Pre-washed chicken, duck and pork are cut into small pieces and folded into one container. Prepared in this way, the meat is poured with a marinade consisting of pepper, cognac, thyme, olive oil and garlic. All is well mixed, covered with a lid and left for at least an hour. The longer the meat is marinated, the more saturated the taste of the ready-made dish.

Then the pieces are spread on a wide pan with a thick bottom, greased with butter, and fry until a ruddy crust appears. In a rectangular shape for terrines or muffins, bacon is placed so that it hangs from the edges. To achieve this effect, it is placed on two strips to meet each other, making sure that they lie on the bottom.

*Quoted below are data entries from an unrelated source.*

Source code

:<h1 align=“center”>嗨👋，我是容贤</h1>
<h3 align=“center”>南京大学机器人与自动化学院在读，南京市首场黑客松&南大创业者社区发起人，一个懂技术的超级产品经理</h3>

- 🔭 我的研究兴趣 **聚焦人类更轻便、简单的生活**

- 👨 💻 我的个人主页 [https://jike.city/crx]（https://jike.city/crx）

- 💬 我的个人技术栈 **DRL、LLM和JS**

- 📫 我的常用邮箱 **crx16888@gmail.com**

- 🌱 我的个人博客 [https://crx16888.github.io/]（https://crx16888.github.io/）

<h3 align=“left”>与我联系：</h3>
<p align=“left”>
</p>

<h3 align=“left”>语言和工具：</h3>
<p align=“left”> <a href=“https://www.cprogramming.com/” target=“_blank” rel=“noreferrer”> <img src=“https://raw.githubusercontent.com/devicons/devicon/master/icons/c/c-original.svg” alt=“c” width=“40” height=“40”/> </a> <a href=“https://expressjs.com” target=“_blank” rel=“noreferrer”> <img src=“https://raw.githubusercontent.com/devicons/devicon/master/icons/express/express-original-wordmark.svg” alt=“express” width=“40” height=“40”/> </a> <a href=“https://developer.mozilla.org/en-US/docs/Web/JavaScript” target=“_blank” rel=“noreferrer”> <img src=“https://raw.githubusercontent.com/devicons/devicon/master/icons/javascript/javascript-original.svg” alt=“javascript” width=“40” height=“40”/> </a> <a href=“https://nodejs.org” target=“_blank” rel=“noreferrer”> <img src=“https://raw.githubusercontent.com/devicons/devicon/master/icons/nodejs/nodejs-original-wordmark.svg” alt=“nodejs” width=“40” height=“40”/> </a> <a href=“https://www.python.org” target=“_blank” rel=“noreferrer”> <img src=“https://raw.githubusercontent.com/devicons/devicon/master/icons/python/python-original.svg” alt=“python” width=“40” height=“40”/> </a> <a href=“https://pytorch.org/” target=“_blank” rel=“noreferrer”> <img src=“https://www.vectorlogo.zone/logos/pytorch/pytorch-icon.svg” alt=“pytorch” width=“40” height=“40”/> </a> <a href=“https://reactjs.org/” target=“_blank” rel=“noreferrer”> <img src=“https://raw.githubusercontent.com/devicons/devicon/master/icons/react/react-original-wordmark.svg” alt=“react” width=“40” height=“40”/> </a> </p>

In a volumetric bowl, spread the forcemeat and knead it thoroughly with a fork. Add pepper, salt, greens and cream. In the received mass send the pickled and fried meat carefully mix. The formed stuffing is sent to the form and buryed with strips of bacon. All this is wrapped in foil. The mold is put in high heat-resistant dishes filled with boiling water, and sent to the oven. Bake the meat pate for an hour at one hundred and eighty degrees. After that, it is taken out of the oven, cooled and served to the table.

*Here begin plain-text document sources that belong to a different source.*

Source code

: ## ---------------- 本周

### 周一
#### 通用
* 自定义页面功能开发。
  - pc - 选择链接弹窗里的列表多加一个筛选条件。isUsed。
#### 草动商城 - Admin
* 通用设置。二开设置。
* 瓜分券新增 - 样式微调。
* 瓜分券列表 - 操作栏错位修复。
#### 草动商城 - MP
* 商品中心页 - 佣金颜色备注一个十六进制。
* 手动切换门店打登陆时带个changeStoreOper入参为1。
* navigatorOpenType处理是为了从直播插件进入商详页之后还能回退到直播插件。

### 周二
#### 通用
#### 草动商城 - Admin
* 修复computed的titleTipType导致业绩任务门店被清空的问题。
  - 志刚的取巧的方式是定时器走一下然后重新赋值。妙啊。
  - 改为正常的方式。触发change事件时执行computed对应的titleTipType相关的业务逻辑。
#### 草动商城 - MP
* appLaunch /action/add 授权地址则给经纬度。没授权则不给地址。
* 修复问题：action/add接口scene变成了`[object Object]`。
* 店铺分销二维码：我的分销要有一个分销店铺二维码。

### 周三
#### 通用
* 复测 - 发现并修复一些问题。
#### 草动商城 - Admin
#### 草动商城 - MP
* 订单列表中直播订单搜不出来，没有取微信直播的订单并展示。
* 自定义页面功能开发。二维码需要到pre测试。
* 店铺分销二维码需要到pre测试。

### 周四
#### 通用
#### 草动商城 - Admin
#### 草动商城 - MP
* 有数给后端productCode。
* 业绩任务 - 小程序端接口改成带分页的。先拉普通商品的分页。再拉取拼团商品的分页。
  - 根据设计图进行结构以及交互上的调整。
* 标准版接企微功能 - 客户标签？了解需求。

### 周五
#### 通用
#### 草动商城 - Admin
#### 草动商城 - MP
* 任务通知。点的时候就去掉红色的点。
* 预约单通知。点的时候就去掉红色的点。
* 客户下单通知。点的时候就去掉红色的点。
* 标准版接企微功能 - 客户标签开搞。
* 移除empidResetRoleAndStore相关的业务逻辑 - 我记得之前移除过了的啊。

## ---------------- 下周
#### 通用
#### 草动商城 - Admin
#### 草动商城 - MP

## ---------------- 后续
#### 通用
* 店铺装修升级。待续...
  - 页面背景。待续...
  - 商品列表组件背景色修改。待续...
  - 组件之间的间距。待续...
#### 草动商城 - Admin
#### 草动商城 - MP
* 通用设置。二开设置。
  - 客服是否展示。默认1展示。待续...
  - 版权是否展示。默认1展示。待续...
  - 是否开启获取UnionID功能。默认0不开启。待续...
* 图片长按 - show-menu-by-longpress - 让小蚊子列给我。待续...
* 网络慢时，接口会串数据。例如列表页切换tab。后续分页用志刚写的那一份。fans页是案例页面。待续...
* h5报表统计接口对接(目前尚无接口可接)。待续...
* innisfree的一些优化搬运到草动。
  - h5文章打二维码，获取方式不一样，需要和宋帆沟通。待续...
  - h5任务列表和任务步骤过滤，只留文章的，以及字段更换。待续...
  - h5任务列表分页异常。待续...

Option with the addition of liver

It should be noted that the snack cooked according to this recipe has a rather delicate taste. To prepare such a paste it is necessary to check in advance whether there is everything necessary in your refrigerator. In this case, you should have at your fingertips:

  • Seven hundred grams of pork.
  • A pound of beef.
  • One hundred grams of bread crumb.
  • One carrot and a bulb.
  • Two hundred grams of beef liver.
  • A couple of potato tubers.
  • Five peas of black pepper.

As additional components will be used salt, laurel and parsley root.

Algorithm of actions

Vegetables are washed, peeled and sent to a pan filled with water. There, too, pre-prepared and cut meat is placed. When the liquid boils, add to it lavrushku, salt, parsley root and a pea of black pepper. Meat with vegetables cover with a lid and leave to cook on the minimum fire for an hour. Then from the broth take the onions with carrots and add the washed liver to it. All this is cooked for about an hour.

Ready meat is removed from the pan, cool it and grind it in a meat grinder. Similarly, with liver, vegetables and bread loaf soaked in broth. The ground ingredients are mixed in one container. After that, they are passed through the meat grinder three more times. Thanks to this, the meat pate will acquire an incredibly soft pasty consistency.

A ready-made snack is transferred to a hermetically sealed container and removed for further storage in the refrigerator. This pate is interesting because it can not only be spread on bread, but also used as a filling for a variety of pies.